Root tissues for laboratory analyses were collected in mid-October and again in early December. Roots were dug to a soil depth of approximately 20 cm, and were washed free of soil using cold water. The uppermost 5 cm of each taproot was removed, diced into small pieces, and packed with solid CO2, (for protein and carbohydrate analyses) or immersed in liquid N2 (RNA analyses). The upper 5 cm of taproots were selected for analyses because this was a morphologically well-defined tissue region that minimized variation due to rooting depth, degree of branching, and other genetic differences in root morphology that could confound results obtained by analyzing the entire root system. Tissues for protein and carbohydrate analyses were lyophilized, ground to pass a 1-mm screen and stored at -20°C. Tissues for RNA analyses were stored at -80°C.
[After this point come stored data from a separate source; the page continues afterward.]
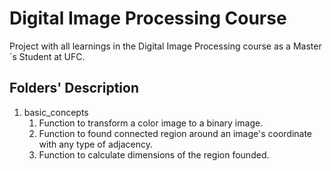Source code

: # Digital Image Processing Course

Project with all learnings in the Digital Image Processing course as a Master´s Student at UFC.

## Folders' Description

1. basic_concepts
   1. Function to transform a color image to a binary image. 
   1. Function to found connected region around an image's coordinate with any type of adjacency.
   1. Function to calculate dimensions of the region founded.
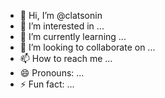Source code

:- 👋 Hi, I’m @clatsonin
- 👀 I’m interested in ...
- 🌱 I’m currently learning ...
- 💞️ I’m looking to collaborate on ...
- 📫 How to reach me ...
- 😄 Pronouns: ...
- ⚡ Fun fact: ...

<!---
clatsonin/clatsonin is a ✨ special ✨ repository because its `README.md` (this file) appears on your GitHub profile.
You can click the Preview link to take a look at your changes.
--->
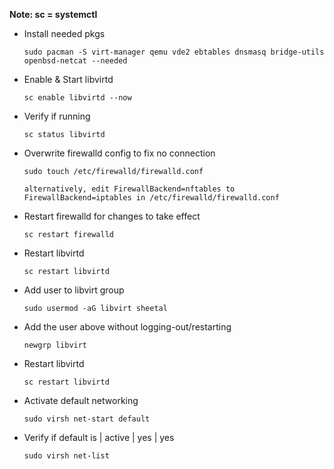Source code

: **Note: sc = systemctl**

- Install needed pkgs

  `sudo pacman -S virt-manager qemu vde2 ebtables dnsmasq bridge-utils openbsd-netcat --needed`

- Enable & Start libvirtd

  `sc enable libvirtd --now`

- Verify if running

  `sc status libvirtd`

- Overwrite firewalld config to fix no connection

  `sudo touch /etc/firewalld/firewalld.conf`


      alternatively, edit FirewallBackend=nftables to FirewallBackend=iptables in /etc/firewalld/firewalld.conf 


- Restart firewalld for changes to take effect

  `sc restart firewalld`

- Restart libvirtd

  `sc restart libvirtd`

- Add user to libvirt group

  `sudo usermod -aG libvirt sheetal`

- Add the user above without logging-out/restarting

  `newgrp libvirt`

- Restart libvirtd

  `sc restart libvirtd`

- Activate default networking

  `sudo virsh net-start default`

- Verify if default is | active | yes | yes

  `sudo virsh net-list`
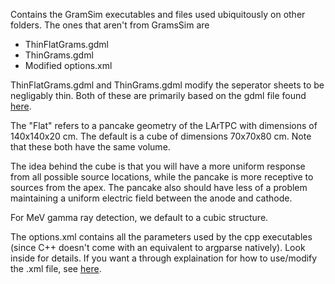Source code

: Contains the GramSim executables and files used ubiquitously on other folders.
The ones that aren't from GramsSim are
* ThinFlatGrams.gdml
* ThinGrams.gdml
* Modified options.xml

ThinFlatGrams.gdml and ThinGrams.gdml modify the seperator sheets to be negligably thin. Both of these are primarily based on the gdml file found [here](https://github.com/wgseligman/GramsSim/blob/master/grams.gdml).

The "Flat" refers to a pancake geometry of the LArTPC with dimensions of 140x140x20 cm. The default is a cube of dimensions 70x70x80 cm. Note that these both have the same volume.

The idea behind the cube is that you will have a more uniform response from all possible source locations, while the pancake is more receptive to sources from the apex. The pancake also should have less of a problem maintaining a uniform electric field between the anode and cathode.

For MeV gamma ray detection, we default to a cubic structure.

The options.xml contains all the parameters used by the cpp executables (since C++ doesn't come with an equivalent to argparse natively). Look inside for details. If you want a through explaination for how to use/modify the .xml file, see [here](https://github.com/wgseligman/GramsSim/tree/master/util).
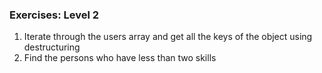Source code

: ### Exercises: Level 2

1. Iterate through the users array and get all the keys of the object using destructuring
2. Find the persons who have less than two skills
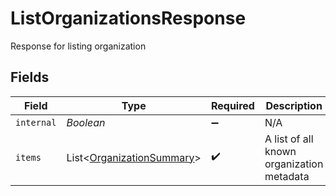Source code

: # ListOrganizationsResponse

Response for listing organization


## Fields

| Field                                                                   | Type                                                                    | Required                                                                | Description                                                             |
| ----------------------------------------------------------------------- | ----------------------------------------------------------------------- | ----------------------------------------------------------------------- | ----------------------------------------------------------------------- |
| `internal`                                                              | *Boolean*                                                               | :heavy_minus_sign:                                                      | N/A                                                                     |
| `items`                                                                 | List<[OrganizationSummary](../../models/shared/OrganizationSummary.md)> | :heavy_check_mark:                                                      | A list of all known organization metadata                               |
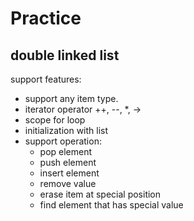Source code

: # Practice

## double linked list 
 support features:
 + support any item type.
 + iterator operator ++, --, *, ->
 + scope for loop
 + initialization with list
 + support operation: 
    + pop element
    + push element
    + insert element
    + remove value
    + erase item at special position
    + find element that has special value
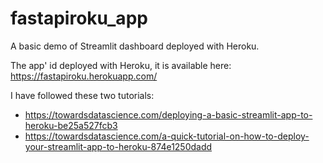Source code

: # fastapiroku_app
A basic demo of Streamlit dashboard deployed with Heroku.

The app' id deployed with Heroku, it is available here: https://fastapiroku.herokuapp.com/  

I have followed these two tutorials: 
- https://towardsdatascience.com/deploying-a-basic-streamlit-app-to-heroku-be25a527fcb3  
- https://towardsdatascience.com/a-quick-tutorial-on-how-to-deploy-your-streamlit-app-to-heroku-874e1250dadd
Carbohydrate, Amino-N, and Protein Analyses
Starch and ethanol-soluble sugars were assayed by the methods described in Li et al. (1996). Protein analysis was conducted at 4°C unless otherwise stated. Soluble proteins were extracted by suspending 30 mg of freeze-dried root tissue in 1 mL of 100 mM sodium phosphate buffer (pH 6.8) containing 1 mM phenylmethylsulfonylfluoride and 10 mM 2-mercaptoethanol. Tissue suspensions were vortexed four times for 30 s at 5-min intervals and then centrifuged at 14 000 x g for 10 min. The supernatants were retained. Protein concentrations were determined by the protein dye-binding assay as reported previously (Cunningham et al., 1998). Amino-N in the supernatant was determined using ninhydrin with glycine as a standard (Rosen, 1957). For sodium dodecylsulfate polyacrylamide gel electrophoresis (SDS-PAGE) analysis, proteins were separated in 0.75-mm-thick gels containing 12% (w/v) acrylamide (Laemmli, 1970), and stained with Coomassie Brilliant Blue R-250.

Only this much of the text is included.